*** Opening of Supplied data ***

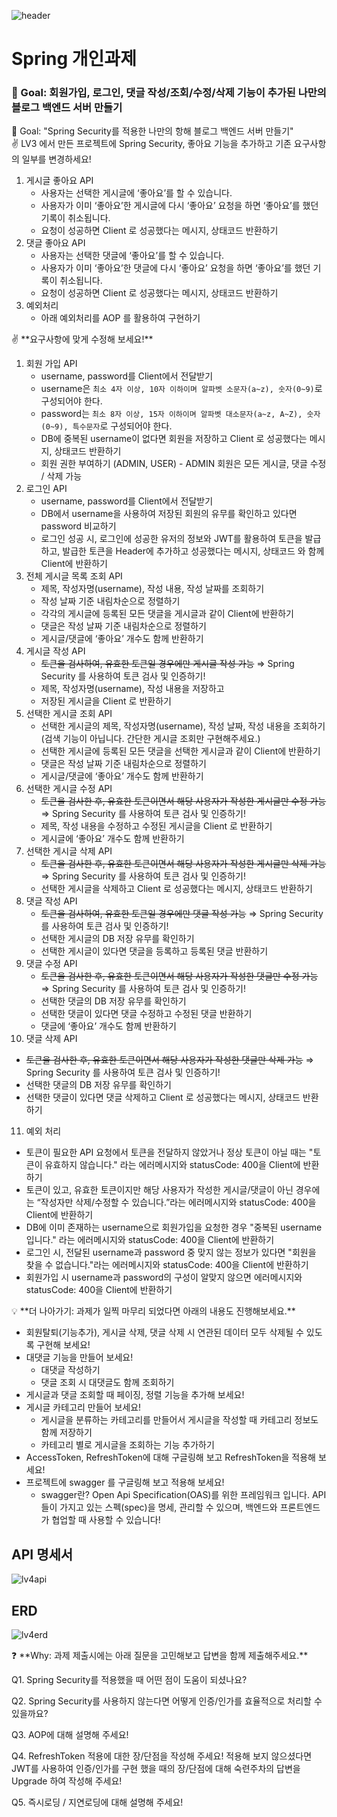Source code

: ![header](https://capsule-render.vercel.app/api?type=waving&color=auto&height=300&section=header&text=블로그%20서버%20만들기&fontSize=70)

# Spring 개인과제

### 🏁 Goal:  회원가입, 로그인, 댓글 작성/조회/수정/삭제 기능이 추가된 나만의 블로그 백엔드 서버 만들기

<aside>
🏁 Goal:  "Spring Security를 적용한 나만의 항해 블로그 백엔드 서버 만들기"

</aside>

<aside>
✌️ LV3 에서 만든 프로젝트에 Spring Security, 좋아요 기능을 추가하고 기존 요구사항의 일부를 변경하세요!

</aside>

1. 게시글 좋아요 API
   - 사용자는 선택한 게시글에 ‘좋아요’를 할 수 있습니다.
   - 사용자가 이미 ‘좋아요’한 게시글에 다시 ‘좋아요’ 요청을 하면 ‘좋아요’를 했던 기록이 취소됩니다.
   - 요청이 성공하면 Client 로 성공했다는 메시지, 상태코드 반환하기
2. 댓글 좋아요 API
   - 사용자는 선택한 댓글에 ‘좋아요’를 할 수 있습니다.
   - 사용자가 이미 ‘좋아요’한 댓글에 다시 ‘좋아요’ 요청을 하면 ‘좋아요’를 했던 기록이 취소됩니다.
   - 요청이 성공하면 Client 로 성공했다는 메시지, 상태코드 반환하기
3. 예외처리
   - 아래 예외처리를 AOP 를 활용하여 구현하기

<aside>
✌️ **요구사항에 맞게 수정해 보세요!**

</aside>

1. 회원 가입 API
   - username, password를 Client에서 전달받기
   - username은  `최소 4자 이상, 10자 이하이며 알파벳 소문자(a~z), 숫자(0~9)`로 구성되어야 한다.
   - password는  `최소 8자 이상, 15자 이하이며 알파벳 대소문자(a~z, A~Z), 숫자(0~9), 특수문자`로 구성되어야 한다.
   - DB에 중복된 username이 없다면 회원을 저장하고 Client 로 성공했다는 메시지, 상태코드 반환하기
   - 회원 권한 부여하기 (ADMIN, USER) - ADMIN 회원은 모든 게시글, 댓글 수정 / 삭제 가능
2. 로그인 API
   - username, password를 Client에서 전달받기
   - DB에서 username을 사용하여 저장된 회원의 유무를 확인하고 있다면 password 비교하기
   - 로그인 성공 시, 로그인에 성공한 유저의 정보와 JWT를 활용하여 토큰을 발급하고,
     발급한 토큰을 Header에 추가하고 성공했다는 메시지, 상태코드 와 함께 Client에 반환하기
3. 전체 게시글 목록 조회 API
   - 제목, 작성자명(username), 작성 내용, 작성 날짜를 조회하기
   - 작성 날짜 기준 내림차순으로 정렬하기
   - 각각의 게시글에 등록된 모든 댓글을 게시글과 같이 Client에 반환하기
   - 댓글은 작성 날짜 기준 내림차순으로 정렬하기
   - 게시글/댓글에 ‘좋아요’ 개수도 함께 반환하기
4. 게시글 작성 API
   - ~~토큰을 검사하여, 유효한 토큰일 경우에만 게시글 작성 가능~~  ⇒ Spring Security 를 사용하여 토큰 검사 및 인증하기!
   - 제목, 작성자명(username), 작성 내용을 저장하고
   - 저장된 게시글을 Client 로 반환하기
5. 선택한 게시글 조회 API
   - 선택한 게시글의 제목, 작성자명(username), 작성 날짜, 작성 내용을 조회하기
     (검색 기능이 아닙니다. 간단한 게시글 조회만 구현해주세요.)
   - 선택한 게시글에 등록된 모든 댓글을 선택한 게시글과 같이 Client에 반환하기
   - 댓글은 작성 날짜 기준 내림차순으로 정렬하기
   - 게시글/댓글에 ‘좋아요’ 개수도 함께 반환하기
6. 선택한 게시글 수정 API
   - ~~토큰을 검사한 후, 유효한 토큰이면서 해당 사용자가 작성한 게시글만 수정 가능~~  ⇒ Spring Security 를 사용하여 토큰 검사 및 인증하기!
   - 제목, 작성 내용을 수정하고 수정된 게시글을 Client 로 반환하기
   - 게시글에 ‘좋아요’ 개수도 함께 반환하기
7. 선택한 게시글 삭제 API
   - ~~토큰을 검사한 후, 유효한 토큰이면서 해당 사용자가 작성한 게시글만 삭제 가능~~  ⇒ Spring Security 를 사용하여 토큰 검사 및 인증하기!
   - 선택한 게시글을 삭제하고 Client 로 성공했다는 메시지, 상태코드 반환하기
8. 댓글 작성 API
   - ~~토큰을 검사하여, 유효한 토큰일 경우에만 댓글 작성 가능~~  ⇒ Spring Security 를 사용하여 토큰 검사 및 인증하기!
   - 선택한 게시글의 DB 저장 유무를 확인하기
   - 선택한 게시글이 있다면 댓글을 등록하고 등록된 댓글 반환하기
9. 댓글 수정 API
   - ~~토큰을 검사한 후, 유효한 토큰이면서 해당 사용자가 작성한 댓글만 수정 가능~~  ⇒ Spring Security 를 사용하여 토큰 검사 및 인증하기!
   - 선택한 댓글의 DB 저장 유무를 확인하기
   - 선택한 댓글이 있다면 댓글 수정하고 수정된 댓글 반환하기
   - 댓글에 ‘좋아요’ 개수도 함께 반환하기
10. 댓글 삭제 API
   - ~~토큰을 검사한 후, 유효한 토큰이면서 해당 사용자가 작성한 댓글만 삭제 가능~~  ⇒ Spring Security 를 사용하여 토큰 검사 및 인증하기!
   - 선택한 댓글의 DB 저장 유무를 확인하기
   - 선택한 댓글이 있다면 댓글 삭제하고 Client 로 성공했다는 메시지, 상태코드 반환하기
11. 예외 처리
   - 토큰이 필요한 API 요청에서 토큰을 전달하지 않았거나 정상 토큰이 아닐 때는 "토큰이 유효하지 않습니다." 라는 에러메시지와 statusCode: 400을 Client에 반환하기
   - 토큰이 있고, 유효한 토큰이지만 해당 사용자가 작성한 게시글/댓글이 아닌 경우에는 “작성자만 삭제/수정할 수 있습니다.”라는 에러메시지와 statusCode: 400을 Client에 반환하기
   - DB에 이미 존재하는 username으로 회원가입을 요청한 경우 "중복된 username 입니다." 라는 에러메시지와 statusCode: 400을 Client에 반환하기
   - 로그인 시, 전달된 username과 password 중 맞지 않는 정보가 있다면 "회원을 찾을 수 없습니다."라는 에러메시지와 statusCode: 400을 Client에 반환하기
   - 회원가입 시 username과 password의 구성이 알맞지 않으면 에러메시지와 statusCode: 400을 Client에 반환하기

<aside>
💡 **더 나아가기: 과제가 일찍 마무리 되었다면 아래의 내용도 진행해보세요.**

</aside>

- 회원탈퇴(기능추가), 게시글 삭제, 댓글 삭제 시 연관된 데이터 모두 삭제될 수 있도록 구현해 보세요!
- 대댓글 기능을 만들어 보세요!
   - 대댓글 작성하기
   - 댓글 조회 시 대댓글도 함께 조회하기
- 게시글과 댓글 조회할 때 페이징, 정렬 기능을 추가해 보세요!
- 게시글 카테고리 만들어 보세요!
   - 게시글을 분류하는 카테고리를 만들어서 게시글을 작성할 때 카테고리 정보도 함께 저장하기
   - 카테고리 별로 게시글을 조회하는 기능 추가하기
- AccessToken, RefreshToken에 대해 구글링해 보고 RefreshToken을 적용해 보세요!
- 프로젝트에 swagger 를 구글링해 보고 적용해 보세요!
   - swagger란? Open Api Specification(OAS)를 위한 프레임워크 입니다. API들이 가지고 있는 스펙(spec)을 명세, 관리할 수 있으며, 백엔드와 프론트엔드가 협업할 때 사용할 수 있습니다!

## API 명세서

![lv4api](https://github.com/itsinseo/springBlog_lv4/assets/87530331/3d06d007-ad8b-4da3-bf96-b0ac0bafe032)


## ERD

![lv4erd](https://github.com/itsinseo/springBlog_lv4/assets/87530331/9e4cd1c3-410a-4e66-80bf-f08cabea2510)

<aside>
❓ **Why: 과제 제출시에는 아래 질문을 고민해보고 답변을 함께 제출해주세요.**

</aside>

Q1. Spring Security를 적용했을 때 어떤 점이 도움이 되셨나요?

Q2. Spring Security를 사용하지 않는다면 어떻게 인증/인가를 효율적으로 처리할 수 있을까요?

Q3. AOP에 대해 설명해 주세요!

Q4. RefreshToken 적용에 대한 장/단점을 작성해 주세요! 적용해 보지 않으셨다면 JWT를 사용하여 인증/인가를 구현 했을 때의 장/단점에 대해 숙련주차의 답변을 Upgrade 하여 작성해 주세요!

Q5. 즉시로딩 / 지연로딩에 대해 설명해 주세요!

*** Close of Supplied data ***

Reproduce exactly the stretch of the material above that starts at the line with "- 대댓글 기능을 만들어 보세요!" and ends at the line with "- 카테고리 별로 게시글을 조회하는 기능 추가하기", both included, and nothing else.

- Reply -
- 대댓글 기능을 만들어 보세요!
   - 대댓글 작성하기
   - 댓글 조회 시 대댓글도 함께 조회하기
- 게시글과 댓글 조회할 때 페이징, 정렬 기능을 추가해 보세요!
- 게시글 카테고리 만들어 보세요!
   - 게시글을 분류하는 카테고리를 만들어서 게시글을 작성할 때 카테고리 정보도 함께 저장하기
   - 카테고리 별로 게시글을 조회하는 기능 추가하기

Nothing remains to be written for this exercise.